De blastula met 128 cellen is een tamelijk losse bal van cellen rond een holle blastocoel. De bal is één cellaag dik en alle cellen staan in contact met de externe hyalische laag en de interne vloeistof van de blastocoel. In dit stadium van de ontwikkeling beginnen de cellen de voor een epitheel kenmerkende tight junctions te vormen. De centrale blastocoel is nu geïsoleerd van de externe omgeving. De blastomeren blijven zich delen met hun as parallel aan de hyalische laag, en blijven een epitheel van één cel dik. De blastocoel blijft zich uitbreiden.
Twee theorieën trachten het uitbreidingspatroon van de blastocyst
te verklaren1. De osmotische theorie suggereert dat ionen en proteïnen door de blastomeren in de blastocoel worden uitgescheiden en dat dit resulteert in een drukopbouw als gevolg van de osmotische waterstroom. Deze druk zou dan verantwoordelijk zijn voor de uitlijning van de mitose-as van de blastomeren en de vergroting van de blastocoel.

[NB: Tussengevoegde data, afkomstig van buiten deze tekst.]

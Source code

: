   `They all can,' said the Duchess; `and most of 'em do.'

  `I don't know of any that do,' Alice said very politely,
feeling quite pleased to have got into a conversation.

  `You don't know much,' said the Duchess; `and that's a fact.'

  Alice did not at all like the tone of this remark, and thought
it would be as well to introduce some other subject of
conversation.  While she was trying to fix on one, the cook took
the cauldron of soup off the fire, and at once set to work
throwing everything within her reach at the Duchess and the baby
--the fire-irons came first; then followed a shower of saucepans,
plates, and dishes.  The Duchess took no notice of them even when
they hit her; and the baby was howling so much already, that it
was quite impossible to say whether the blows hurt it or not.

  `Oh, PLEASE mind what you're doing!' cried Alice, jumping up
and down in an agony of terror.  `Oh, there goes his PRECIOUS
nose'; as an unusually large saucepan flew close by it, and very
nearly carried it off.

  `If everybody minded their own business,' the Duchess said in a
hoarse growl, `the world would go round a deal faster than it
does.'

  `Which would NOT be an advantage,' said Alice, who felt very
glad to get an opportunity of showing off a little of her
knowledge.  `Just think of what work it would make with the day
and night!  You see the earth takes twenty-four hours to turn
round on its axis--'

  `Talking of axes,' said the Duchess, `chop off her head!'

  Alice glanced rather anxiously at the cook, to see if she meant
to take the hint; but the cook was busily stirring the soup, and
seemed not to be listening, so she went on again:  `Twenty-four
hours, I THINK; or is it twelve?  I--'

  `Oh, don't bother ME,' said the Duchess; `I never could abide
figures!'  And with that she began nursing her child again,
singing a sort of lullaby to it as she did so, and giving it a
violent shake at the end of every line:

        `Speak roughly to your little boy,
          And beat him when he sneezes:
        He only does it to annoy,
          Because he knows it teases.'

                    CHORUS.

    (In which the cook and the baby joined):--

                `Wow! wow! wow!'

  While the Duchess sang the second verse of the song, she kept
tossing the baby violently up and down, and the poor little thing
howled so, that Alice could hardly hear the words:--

2. De alternatieve theorie van Wolpert en zijn collega’s suggereert dat het eigenlijk de adhesieve interacties tussen de blastomeren onderling en tussen de blastomeren en de hyalische laag is die de mitotische assen uitlijnt. Dat wil zeggen dat de adhesie aan het hyalien het grootst is, de adhesie aan andere blastomeren volgt, en tenslotte is de interactie met de blastocoelwand het kleinst. De dominante adhesie met de hyalinelaag dwingt de expansie van de blastocyst en de blastocoel.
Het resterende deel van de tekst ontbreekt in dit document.